**Task requirements**. Track down each line below containing the string "Answer" and copy it.

**Working data**.

--- START ---

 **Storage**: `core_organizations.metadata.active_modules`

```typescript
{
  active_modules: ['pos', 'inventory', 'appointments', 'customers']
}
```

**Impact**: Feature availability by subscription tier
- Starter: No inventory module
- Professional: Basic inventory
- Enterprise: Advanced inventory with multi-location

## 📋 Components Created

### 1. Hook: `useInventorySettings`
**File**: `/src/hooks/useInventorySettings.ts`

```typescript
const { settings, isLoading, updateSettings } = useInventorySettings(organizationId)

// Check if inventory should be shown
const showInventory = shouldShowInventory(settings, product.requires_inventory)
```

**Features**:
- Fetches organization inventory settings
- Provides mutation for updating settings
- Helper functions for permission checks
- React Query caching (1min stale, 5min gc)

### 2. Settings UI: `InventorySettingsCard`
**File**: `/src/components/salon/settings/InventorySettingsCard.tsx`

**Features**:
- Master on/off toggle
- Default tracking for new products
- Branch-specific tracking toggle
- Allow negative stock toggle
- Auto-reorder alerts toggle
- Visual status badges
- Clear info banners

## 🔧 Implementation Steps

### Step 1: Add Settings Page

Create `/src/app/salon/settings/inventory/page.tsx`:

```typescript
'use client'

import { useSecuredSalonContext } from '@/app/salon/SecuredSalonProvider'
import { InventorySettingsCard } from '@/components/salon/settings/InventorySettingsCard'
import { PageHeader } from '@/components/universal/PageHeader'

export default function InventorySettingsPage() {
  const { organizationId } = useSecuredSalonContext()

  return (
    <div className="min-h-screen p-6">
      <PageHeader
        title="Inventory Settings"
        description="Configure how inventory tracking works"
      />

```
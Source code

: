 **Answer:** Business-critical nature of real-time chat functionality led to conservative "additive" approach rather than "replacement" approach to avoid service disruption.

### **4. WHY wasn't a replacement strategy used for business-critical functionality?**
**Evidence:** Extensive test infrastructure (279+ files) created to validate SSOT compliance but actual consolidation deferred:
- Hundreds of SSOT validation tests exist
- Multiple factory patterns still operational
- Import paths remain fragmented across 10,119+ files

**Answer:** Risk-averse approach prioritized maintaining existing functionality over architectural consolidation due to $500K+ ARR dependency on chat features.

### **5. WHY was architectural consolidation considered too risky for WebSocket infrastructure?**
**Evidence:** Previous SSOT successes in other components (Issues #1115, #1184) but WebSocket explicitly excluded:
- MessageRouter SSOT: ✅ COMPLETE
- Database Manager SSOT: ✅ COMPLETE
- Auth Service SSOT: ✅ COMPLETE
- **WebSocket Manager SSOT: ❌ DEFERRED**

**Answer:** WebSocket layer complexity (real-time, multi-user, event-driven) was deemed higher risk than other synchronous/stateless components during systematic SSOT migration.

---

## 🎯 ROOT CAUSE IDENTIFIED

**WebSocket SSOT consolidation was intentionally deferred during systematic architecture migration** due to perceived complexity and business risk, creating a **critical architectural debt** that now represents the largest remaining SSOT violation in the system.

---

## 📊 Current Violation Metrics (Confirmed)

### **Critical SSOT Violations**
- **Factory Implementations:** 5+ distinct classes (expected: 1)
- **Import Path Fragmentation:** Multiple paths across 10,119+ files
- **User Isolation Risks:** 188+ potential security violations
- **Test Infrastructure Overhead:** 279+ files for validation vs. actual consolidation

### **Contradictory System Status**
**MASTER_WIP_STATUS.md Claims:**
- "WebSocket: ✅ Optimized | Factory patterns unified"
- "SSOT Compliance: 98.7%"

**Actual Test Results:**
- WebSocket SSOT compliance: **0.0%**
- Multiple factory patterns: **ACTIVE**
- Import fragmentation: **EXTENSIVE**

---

--- END ---

**Solved problem**.
: **Answer:** Business-critical nature of real-time chat functionality led to conservative "additive" approach rather than "replacement" approach to avoid service disruption.
**Answer:** Risk-averse approach prioritized maintaining existing functionality over architectural consolidation due to $500K+ ARR dependency on chat features.
**Answer:** WebSocket layer complexity (real-time, multi-user, event-driven) was deemed higher risk than other synchronous/stateless components during systematic SSOT migration.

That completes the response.